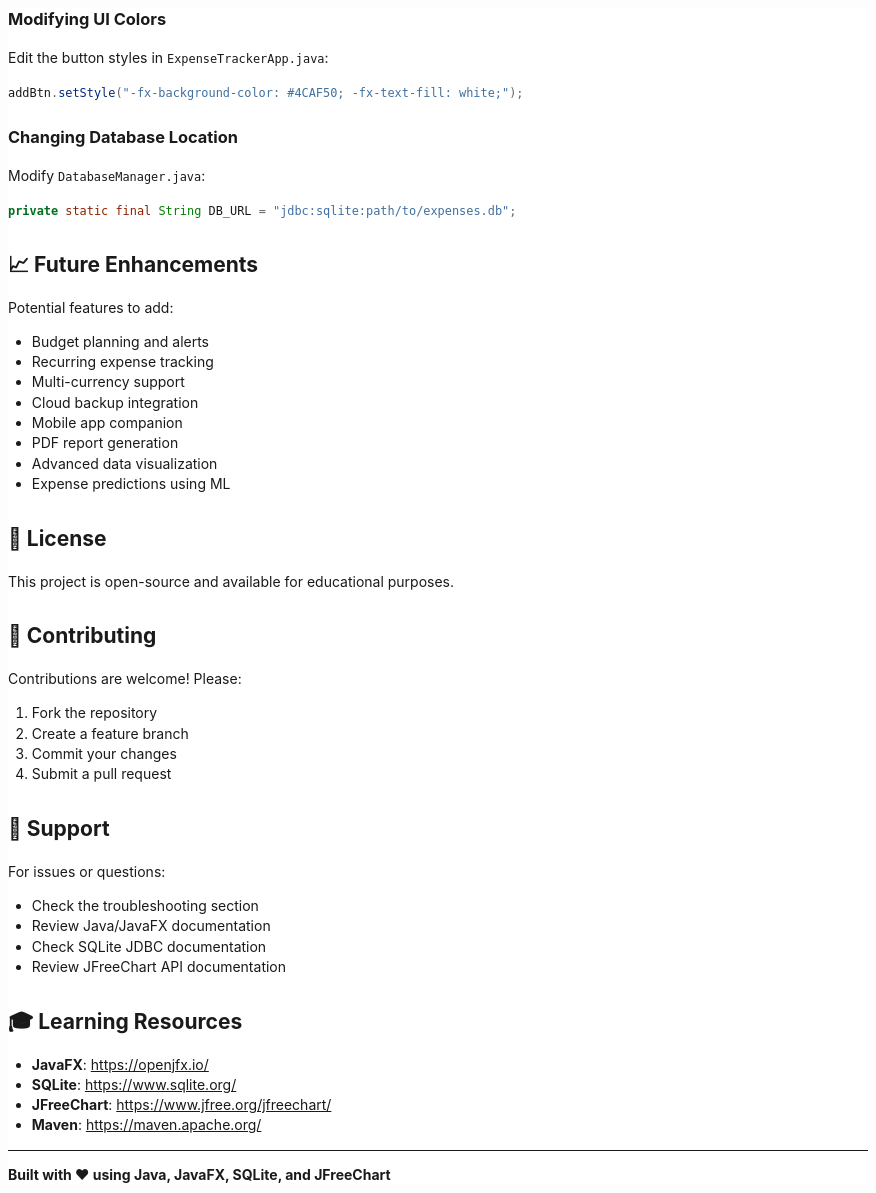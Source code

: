 ### Modifying UI Colors
Edit the button styles in `ExpenseTrackerApp.java`:
```java
addBtn.setStyle("-fx-background-color: #4CAF50; -fx-text-fill: white;");
```

### Changing Database Location
Modify `DatabaseManager.java`:
```java
private static final String DB_URL = "jdbc:sqlite:path/to/expenses.db";
```

## 📈 Future Enhancements

Potential features to add:
- Budget planning and alerts
- Recurring expense tracking
- Multi-currency support
- Cloud backup integration
- Mobile app companion
- PDF report generation
- Advanced data visualization
- Expense predictions using ML

## 📝 License

This project is open-source and available for educational purposes.

## 👥 Contributing

Contributions are welcome! Please:
1. Fork the repository
2. Create a feature branch
3. Commit your changes
4. Submit a pull request

## 📧 Support

For issues or questions:
- Check the troubleshooting section
- Review Java/JavaFX documentation
- Check SQLite JDBC documentation
- Review JFreeChart API documentation

## 🎓 Learning Resources

- **JavaFX**: https://openjfx.io/
- **SQLite**: https://www.sqlite.org/
- **JFreeChart**: https://www.jfree.org/jfreechart/
- **Maven**: https://maven.apache.org/

---

**Built with ❤️ using Java, JavaFX, SQLite, and JFreeChart**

__________________________________________________

- [What this task involves]: Return every line from the records above that holds the word "https".

- [Answer to this exercise]:
- **JavaFX**: https://openjfx.io/
- **SQLite**: https://www.sqlite.org/
- **JFreeChart**: https://www.jfree.org/jfreechart/
- **Maven**: https://maven.apache.org/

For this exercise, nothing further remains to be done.